◆ **EXERCISE DESCRIPTION**
One line in the listing below contains "whereby the x.x.x". Repeat that line and each line after it exactly, ending with the last one.
☆ ☆ ☆ ☆ ☆
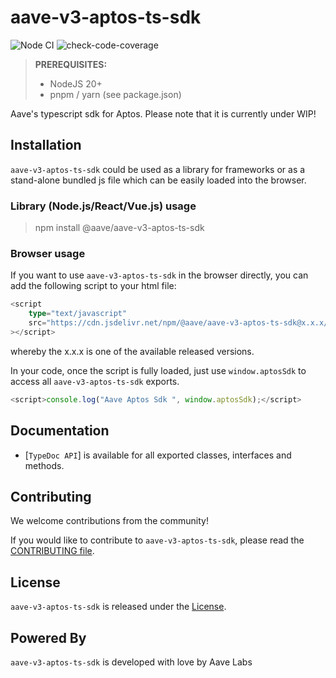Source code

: # aave-v3-aptos-ts-sdk

![Node CI](https://github.com/aave/aave-v3-aptos-ts-sdk/workflows/Node.js%20CI/badge.svg)
![check-code-coverage](https://img.shields.io/badge/coverage-96.33%25-green)

> **PREREQUISITES:**
> 
>    - NodeJS 20+
>    - pnpm / yarn (see package.json)


Aave's typescript sdk for Aptos. Please note that it is currently under WIP!

## Installation

`aave-v3-aptos-ts-sdk` could be used as a library for frameworks or as a stand-alone bundled js file which can be easily loaded into the browser.

### Library (Node.js/React/Vue.js) usage

> npm install @aave/aave-v3-aptos-ts-sdk

### Browser usage

If you want to use `aave-v3-aptos-ts-sdk` in the browser directly, you can add the following script to your html file:

```ts
<script
    type="text/javascript"
    src="https://cdn.jsdelivr.net/npm/@aave/aave-v3-aptos-ts-sdk@x.x.x/bundle.js"
></script>
```

whereby the x.x.x is one of the available released versions.

In your code, once the script is fully loaded, just use `window.aptosSdk` to access all `aave-v3-aptos-ts-sdk` exports.

```ts
<script>console.log("Aave Aptos Sdk ", window.aptosSdk);</script>
```

## Documentation

- [`TypeDoc API`] is available for all exported classes, interfaces and methods.

## Contributing
We welcome contributions from the community!

If you would like to contribute to `aave-v3-aptos-ts-sdk`, please read the [CONTRIBUTING file](CONTRIBUTING.md).

## License
`aave-v3-aptos-ts-sdk` is released under the [License](LICENSE).

## Powered By
`aave-v3-aptos-ts-sdk` is developed with love by Aave Labs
☆ ☆ ☆ ☆ ☆
◆ **EXERCISE RESPONSE**
whereby the x.x.x is one of the available released versions.

In your code, once the script is fully loaded, just use `window.aptosSdk` to access all `aave-v3-aptos-ts-sdk` exports.

```ts
<script>console.log("Aave Aptos Sdk ", window.aptosSdk);</script>
```

## Documentation

- [`TypeDoc API`] is available for all exported classes, interfaces and methods.

## Contributing
We welcome contributions from the community!

If you would like to contribute to `aave-v3-aptos-ts-sdk`, please read the [CONTRIBUTING file](CONTRIBUTING.md).

## License
`aave-v3-aptos-ts-sdk` is released under the [License](LICENSE).

## Powered By
`aave-v3-aptos-ts-sdk` is developed with love by Aave Labs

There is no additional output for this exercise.